Kiai Migas

0 Komentar

Begitu damainya perjalanan terakhir nafas Gus Sholah.
Husnul khotimah.
Amin.
Dari kediaman Gus Sholah ini saya menuju makam. Yang letaknya hanya beberapa belas langkah di depan rumah itu.
Di makam itulah Presiden Gus Dur dimakamkan. Di situ juga Gus Sholah dikebumikan.
Begitu banyak orang yang datang. Termasuk yang dari Blitar, Bondowoso, Situbondo, dan banyak lagi. Mereka duduk bersila untuk mengucapkan tahlil di dekat makam itu.
Saya pun beralih lagi ke rumah induk di Pondok Tebu Ireng itu. Yang hanya tiga rumah di sebelah rumah Gus Sholah. Saya masih juga terus bersama Gus Irfan.
Di rumah induk inilah saya ditemui Gus Kikin. Yang nama lengkapnya adalah Abdul Hakim Mahfudz.
Suguhan tamu di situ banyak sekali. Saya pilih makan duku saja. Yang sangat manis dan lezat itu.
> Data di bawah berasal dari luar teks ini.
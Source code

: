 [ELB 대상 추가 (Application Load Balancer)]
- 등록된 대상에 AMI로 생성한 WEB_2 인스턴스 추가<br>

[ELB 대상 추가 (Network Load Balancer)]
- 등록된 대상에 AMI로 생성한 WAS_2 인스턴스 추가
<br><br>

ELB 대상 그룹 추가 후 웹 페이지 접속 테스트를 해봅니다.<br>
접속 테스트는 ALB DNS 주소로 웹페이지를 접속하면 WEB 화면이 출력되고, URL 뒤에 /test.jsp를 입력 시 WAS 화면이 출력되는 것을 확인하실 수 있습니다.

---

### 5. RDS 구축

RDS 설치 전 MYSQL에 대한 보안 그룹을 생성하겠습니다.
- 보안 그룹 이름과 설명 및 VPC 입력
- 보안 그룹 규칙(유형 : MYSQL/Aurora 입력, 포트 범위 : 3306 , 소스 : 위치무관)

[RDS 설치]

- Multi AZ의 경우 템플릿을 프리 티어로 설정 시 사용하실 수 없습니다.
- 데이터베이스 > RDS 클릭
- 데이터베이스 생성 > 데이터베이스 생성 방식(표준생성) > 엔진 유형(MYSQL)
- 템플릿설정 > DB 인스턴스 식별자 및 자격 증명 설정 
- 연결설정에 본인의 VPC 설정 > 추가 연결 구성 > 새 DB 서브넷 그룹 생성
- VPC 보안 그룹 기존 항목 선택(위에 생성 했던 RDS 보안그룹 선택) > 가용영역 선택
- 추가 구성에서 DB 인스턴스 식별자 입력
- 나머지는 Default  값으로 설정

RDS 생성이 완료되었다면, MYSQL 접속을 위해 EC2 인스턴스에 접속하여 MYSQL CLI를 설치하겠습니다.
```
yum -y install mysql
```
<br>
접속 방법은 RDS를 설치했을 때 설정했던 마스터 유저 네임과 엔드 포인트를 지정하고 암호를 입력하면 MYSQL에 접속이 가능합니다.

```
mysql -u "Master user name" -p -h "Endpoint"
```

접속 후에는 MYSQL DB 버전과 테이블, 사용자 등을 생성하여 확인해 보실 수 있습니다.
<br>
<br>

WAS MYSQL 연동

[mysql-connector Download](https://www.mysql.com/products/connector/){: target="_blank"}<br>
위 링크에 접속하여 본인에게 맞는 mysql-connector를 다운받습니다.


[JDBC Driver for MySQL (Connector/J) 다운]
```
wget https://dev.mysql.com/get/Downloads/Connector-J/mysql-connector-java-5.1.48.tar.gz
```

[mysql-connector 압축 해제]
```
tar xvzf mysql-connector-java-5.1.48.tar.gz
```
Gus Kikin itulah yang telah ditunjuk menggantikan Gus Sholah menjadi pimpinan tertinggi Tebu Ireng.
Kami duduk bersila di ruang depan rumah induk itu. Ngobrol banyak hal. Tapi saya yang memulai bicara.
“Jadi, Gus Kikin ini ternyata mondok di mana-mana ya?” kata saya. Ada semacam permintaan maaf di balik pertanyaan itu.
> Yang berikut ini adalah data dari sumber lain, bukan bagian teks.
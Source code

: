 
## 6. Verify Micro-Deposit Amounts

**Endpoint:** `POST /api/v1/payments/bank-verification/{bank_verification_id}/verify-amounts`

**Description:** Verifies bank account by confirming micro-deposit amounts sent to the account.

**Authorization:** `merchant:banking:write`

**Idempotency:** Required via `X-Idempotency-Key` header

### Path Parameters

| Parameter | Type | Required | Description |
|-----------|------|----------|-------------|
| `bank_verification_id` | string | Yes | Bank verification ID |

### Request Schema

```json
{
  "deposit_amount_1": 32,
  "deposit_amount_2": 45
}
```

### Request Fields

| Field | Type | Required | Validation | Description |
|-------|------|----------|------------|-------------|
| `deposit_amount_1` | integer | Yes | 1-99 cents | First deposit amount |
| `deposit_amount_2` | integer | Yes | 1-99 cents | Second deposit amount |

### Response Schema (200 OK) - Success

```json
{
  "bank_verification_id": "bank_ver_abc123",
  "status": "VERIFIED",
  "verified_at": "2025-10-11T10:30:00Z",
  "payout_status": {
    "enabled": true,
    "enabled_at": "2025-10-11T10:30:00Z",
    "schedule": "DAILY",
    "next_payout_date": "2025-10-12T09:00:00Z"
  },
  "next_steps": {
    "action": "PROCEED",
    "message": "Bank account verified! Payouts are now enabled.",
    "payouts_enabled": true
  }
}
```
“Awalnya di pondok Sunan Ampel, lalu ke pondok Seblak,” ujar Gus Kikin. “Setelah itu lebih banyak ngaji ke ayah,” tambahnya.
Pondok Sunan Ampel adalah pondok kecil di dalam kota Jombang. Sedang lokasi pondok Seblak hanya selemparan batu dari Tebu Ireng.
Ayah Gus Kikin sendiri seorang kiai. Ibunya adalah sepupu Gus Dur. Kakek dari ayahnya juga kiai besar, KH Maksum. Yang karya beliau menjadi buku pegangan di pesantren: Kitab Amshilatut Yashrifiyah.
Itulah kitab etimologi yang sampai sekarang masih diajarkan di Pondok Tebu Ireng.
Kini Gus Kikin sendiri yang mengajarkan kitab kuning itu kepada para santrinya.
Gus Kikin juga masih mengajarkan kitab kuning populer lainnya: Durusul Falaqiyah.
Dari pesantren itu Gus Kikin masuk akademi yang tidak akan Anda sangka: Akademi Pelayaran di Jakarta. Sampai selesai. Sampai memiliki kemampuan mengemudikan kapal.